Wenn zukünftig definiert wird, dass Mitbewerber erheblich und regelmäßig am Markt beteiligt sein müssen, um sich auf § 8 UWG berufen zu dürfen, kann dies zur Verhinderung von Abmahnmissbrauch beitragen. Genau darin liegt jedoch auch noch ein Problem. Zwar ist es notwendig, das Merkmal des Mitbewerbers näher zu definieren, jedoch muss dies auf eine Art und Weise geschehen, durch die nur die unerwünschten, unseriösen Abmahner ausgeschlossen werden. Berufsanfänger und Händler mit Umsatzschwierigkeiten könnten beispielsweise Probleme damit haben, regelmäßigen und im in der Menge überzeugenden Handel nachzuweisen, daher würde der neue Textentwurf sie als Mitbewerber i.S.d § 8 UWG zu Unrecht ausschließen.
Des Weiteren wird wohl mit der Einführung eines § 8a sowie eines § 8b im UWG zu rechnen sein. Während § 8a neue Rahmenbedingungen für abmahnende Wirtschaftsvereine festlegt geht es in § 8b sehr konkret um das Verbieten von abmahnmissbräuchlichem Verhalten. Dafür sieht das Gesetz vor, „unangemessen“ hohe Gegenstandswerte von Mitbewerbern die Grundlage zu entziehen. Dasselbe soll für Abmahnungen gelten, die „erheblich überhöhte Vertragsstrafen“ ansetzen. Wie der Gesetzgeber sich das in der Praxis vorstellt, ist allerdings noch ziemlich unklar, da die Gerichte zurzeit mit ihren Ansichten bezüglich der anzusetzenden Streitwerte bisweilen weit auseinanderliegen. Falls tatsächlich angedacht ist, den Streitwert sowie die Höhe der Vertragsstrafen für Abmahnungen zu deckeln müsste man sich auf entsprechende Richtwerte einigen.

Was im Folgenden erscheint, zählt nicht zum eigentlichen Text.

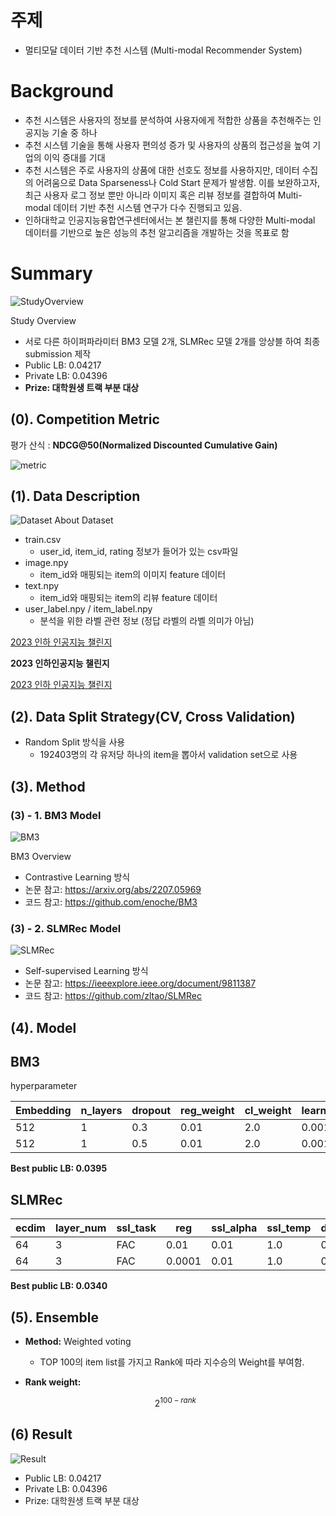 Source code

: # 주제

- 멀티모달 데이터 기반 추천 시스템 (Multi-modal Recommender System)

# Background

- 추천 시스템은 사용자의 정보를 분석하여 사용자에게 적합한 상품을 추천해주는 인공지능 기술 중 하나
- 추천 시스템 기술을 통해 사용자 편의성 증가 및 사용자의 상품의 접근성을 높여 기업의 이익 증대를 기대
- 추천 시스템은 주로 사용자의 상품에 대한 선호도 정보를 사용하지만, 데이터 수집의 어려움으로 Data Sparseness나 Cold Start 문제가 발생함. 이를 보완하고자, 최근 사용자 로그 정보 뿐만 아니라 이미지 혹은 리뷰 정보를 결합하여 Multi-modal 데이터 기반 추천 시스템 연구가 다수 진행되고 있음.
- 인하대학교 인공지능융합연구센터에서는 본 챌린지를 통해 다양한 Multi-modal 데이터를 기반으로 높은 성능의 추천 알고리즘을 개발하는 것을 목표로 함

# Summary
![StudyOverview](https://github.com/ehdgnsdl/2023-Research/assets/87434001/6fb18f91-df43-4446-b8d1-bcbb07a295e3)

Study Overview
- 서로 다른 하이퍼파라미터 BM3 모델 2개, SLMRec 모델 2개를 앙상블 하여 최종 submission 제작
- Public LB: 0.04217
- Private LB: 0.04396
- **Prize: 대학원생 트랙 부분 대상**

## (0). Competition Metric

평가 산식 : **NDCG@50(Normalized Discounted Cumulative Gain)**

![metric](https://github.com/ehdgnsdl/2023-Research/assets/87434001/7768454f-d931-488d-9f1a-422d82b61356)



## **(1). Data Description**
![Dataset](https://github.com/ehdgnsdl/2023-Research/assets/87434001/b4e43a1d-b930-483b-9476-70aab9ad1a28)
About Dataset

- train.csv
    - user_id, item_id, rating 정보가 들어가 있는 csv파일
- image.npy
    - item_id와 매핑되는 item의 이미지 feature 데이터
- text.npy
    - item_id와 매핑되는 item의 리뷰 feature 데이터
- user_label.npy / item_label.npy
    - 분석을 위한 라벨 관련 정보 (정답 라벨의 라벨 의미가 아님)

[2023 인하 인공지능 챌린지](https://dacon.io/competitions/official/236113/data)

**2023 인하인공지능 챌린지**

[2023 인하 인공지능 챌린지](https://dacon.io/competitions/official/236113/overview/description)

## **(2). Data Split Strategy(CV, Cross Validation)**

- Random Split 방식을 사용
    - 192403명의 각 유저당 하나의 item을 뽑아서 validation set으로 사용

## **(3). Method**

### **(3) - 1. BM3 Model**
![BM3](https://github.com/ehdgnsdl/2023-Research/assets/87434001/3ffe85fa-99fd-4a4a-8600-1349bb02c6e2)

BM3 Overview

- Contrastive Learning 방식
- 논문 참고: https://arxiv.org/abs/2207.05969
- 코드 참고: https://github.com/enoche/BM3

### **(3) - 2. SLMRec Model**

![SLMRec](https://github.com/ehdgnsdl/2023-Research/assets/87434001/edf218b3-1a22-4e93-97d6-ac12293d846d)

- Self-supervised Learning 방식
- 논문 참고: https://ieeexplore.ieee.org/document/9811387
- 코드 참고: https://github.com/zltao/SLMRec

## **(4). Model**

## **BM3**

hyperparameter

| Embedding | n_layers | dropout | reg_weight | cl_weight | learning_rate |
| --- | --- | --- | --- | --- | --- |
| 512 | 1 | 0.3 | 0.01 | 2.0 | 0.001 |
| 512 | 1 | 0.5 | 0.01 | 2.0 | 0.001 |

**Best public LB: 0.0395**

## SLMRec

| ecdim | layer_num | ssl_task | reg | ssl_alpha | ssl_temp | dropout | learning_rate |
| --- | --- | --- | --- | --- | --- | --- | --- |
| 64 | 3 | FAC | 0.01 | 0.01 | 1.0 | 0.3 | 0.0001 |
| 64 | 3 | FAC | 0.0001 | 0.01 | 1.0 | 0.3 | 0.0001 |

**Best public LB: 0.0340**

## **(5). Ensemble**

- **Method:** Weighted voting
    - TOP 100의 item list를 가지고 Rank에 따라 지수승의 Weight를 부여함.
- **Rank weight:**
    
    $$
    2^{100-rank}
    $$
    

## **(6) Result**

![Result](https://github.com/ehdgnsdl/2023-Research/assets/87434001/571be5a9-7146-406a-ac90-cffbb1d850e4)

- Public LB: 0.04217
- Private LB: 0.04396
- Prize: 대학원생 트랙 부분 대상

In Verbindung mit den Gerichten wird außerdem die Frage nach dem sogenannten fliegenden Gerichtstand interessant. Diese Rechtsfigur erlaubt es dem Klagenden, das Gericht selbst zu bestimmen, an dem er klagen will. Voraussetzung ist lediglich, dass der vermeintliche Verstoß im Internet überall abrufbar ist – was eigentlich immer der Fall ist. Nun wird jedoch über Einschränkungen dieser Möglichkeit diskutiert, da oft gezielt bei weit entfernten Gerichten geklagt wird, welche zulasten des Beklagten engere Rechtsauffassungen vertreten als die örtlichen Gerichte. Auf der anderen Seite verteidigen Anwälte diese Regelung damit, dass sich dadurch besonders spezialisierte Gerichte gebildete hätten, die über besonderem Sachverstand in ihrem jeweiligen Bereich verfügen.
Kostenerstattung vom Verursacher
Darüber hinaus soll Abmahnmissbrauch nicht nur verhindert, sondern künftig sogar bestraft werden. Wer eine überzogene Abmahnung erhält und daraufhin einen Anwalt zu Rate ziehen muss, soll die anfallenden Rechtsberatungskosten beim Gegner geltend machen können. Lediglich zwei Ausnahmen sind für diese Regel geplant: Zum einen soll bei Verstößen gegen die DSGVO, welche von kleineren Unternehmen gerügt werden, kein Ersatzanspruch bestehen. Diese Einschränkung dient dem Schutz von kleineren sowie mittelständischen Händlern. Zum anderen soll gleiches für Verstöße gegen § 5 TMG gelten, welcher sich vor allem auf Impressum und Widerrufsbelehrung bezieht.
Fazit
Die Bundesregierung plant derzeit, das neue Gesetz nach der Sommerpause zu verabschieden. Somit bleibt abzuwarten, wie die finale Version aussieht und wie die zahlreichen Rechtsprobleme unter dem Druck der jeweiligen Lobbygruppen gelöst werden sollen. Wir halten Sie in jedem Fall auf dem Laufenden!